Class QuasiSuccinctIndex

  • All Implemented Interfaces:
    Serializable

    public class QuasiSuccinctIndex
    extends Index
    A quasi-succinct index.

    A quasi-succinct index does not use gap-compression to represent its various components, but rather the Elias–Fano representation of monotone sequences. The index was described in detail by Sebastiano Vigna in the paper “Quasi-Succinct Indices”, Proceedings of the 6th ACM International Conference on Web Search and Data Mining, WSDM'13, pages 83−92. ACM, 2013. It is smaller than a γ/δ-code gap-compressed index, and significantly faster when computing conjunctive, phrasal or proximity operators, as it provides constant-time access on average to every piece of information in the index.
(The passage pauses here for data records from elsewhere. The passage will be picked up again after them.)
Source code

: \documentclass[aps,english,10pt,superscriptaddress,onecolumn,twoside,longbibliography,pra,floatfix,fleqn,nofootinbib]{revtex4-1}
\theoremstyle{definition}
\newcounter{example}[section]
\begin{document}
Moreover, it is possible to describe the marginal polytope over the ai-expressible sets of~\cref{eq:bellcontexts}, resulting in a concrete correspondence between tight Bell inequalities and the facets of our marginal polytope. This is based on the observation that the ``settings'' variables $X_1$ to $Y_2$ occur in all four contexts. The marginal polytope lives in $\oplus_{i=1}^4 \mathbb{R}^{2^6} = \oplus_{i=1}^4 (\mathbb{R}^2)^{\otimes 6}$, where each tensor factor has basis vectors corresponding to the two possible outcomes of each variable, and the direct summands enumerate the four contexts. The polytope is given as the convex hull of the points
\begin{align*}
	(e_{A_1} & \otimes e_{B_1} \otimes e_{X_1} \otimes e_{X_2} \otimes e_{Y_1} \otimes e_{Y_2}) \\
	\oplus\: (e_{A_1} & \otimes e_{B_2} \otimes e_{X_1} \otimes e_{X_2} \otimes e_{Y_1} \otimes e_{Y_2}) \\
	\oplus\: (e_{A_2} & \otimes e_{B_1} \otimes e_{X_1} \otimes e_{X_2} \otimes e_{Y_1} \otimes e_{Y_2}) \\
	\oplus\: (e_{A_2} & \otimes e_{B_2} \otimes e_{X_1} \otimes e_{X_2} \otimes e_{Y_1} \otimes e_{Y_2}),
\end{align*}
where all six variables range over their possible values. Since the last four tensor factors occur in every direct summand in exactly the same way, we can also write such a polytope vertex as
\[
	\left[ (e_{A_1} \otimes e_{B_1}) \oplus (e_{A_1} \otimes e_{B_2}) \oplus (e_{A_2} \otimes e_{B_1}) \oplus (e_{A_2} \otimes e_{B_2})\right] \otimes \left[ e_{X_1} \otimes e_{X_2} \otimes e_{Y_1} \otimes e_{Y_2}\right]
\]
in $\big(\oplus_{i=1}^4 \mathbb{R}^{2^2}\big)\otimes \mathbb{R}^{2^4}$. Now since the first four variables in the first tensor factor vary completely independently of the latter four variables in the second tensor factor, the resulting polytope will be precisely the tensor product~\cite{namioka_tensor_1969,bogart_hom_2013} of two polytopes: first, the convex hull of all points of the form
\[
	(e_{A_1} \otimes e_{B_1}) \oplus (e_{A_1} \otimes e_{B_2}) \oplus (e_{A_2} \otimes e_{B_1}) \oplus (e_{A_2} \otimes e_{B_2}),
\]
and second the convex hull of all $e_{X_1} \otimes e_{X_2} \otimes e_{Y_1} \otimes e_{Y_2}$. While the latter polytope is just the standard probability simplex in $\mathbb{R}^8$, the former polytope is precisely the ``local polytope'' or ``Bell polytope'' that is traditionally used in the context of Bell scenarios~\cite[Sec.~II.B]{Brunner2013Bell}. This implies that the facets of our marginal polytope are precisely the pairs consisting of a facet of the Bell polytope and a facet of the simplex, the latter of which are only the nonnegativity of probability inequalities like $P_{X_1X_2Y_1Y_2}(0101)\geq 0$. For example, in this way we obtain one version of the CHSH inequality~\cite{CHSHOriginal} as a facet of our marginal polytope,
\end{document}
    In a quasi-succinct index pointers, counters and positions are represented in three different files, each of which has its own offset file. The file do not contain a byte-oriented bitstream representation, but rather arrays of 64-bit longwords with specified byte order (by default the native one for performance reasons). The longwords are either loaded in memory as a LongBigArrayBigList or mapped using a ByteBufferLongBigList. The bit k of a file is the bit k mod 64 of the longword of index ⌊k / 64⌋.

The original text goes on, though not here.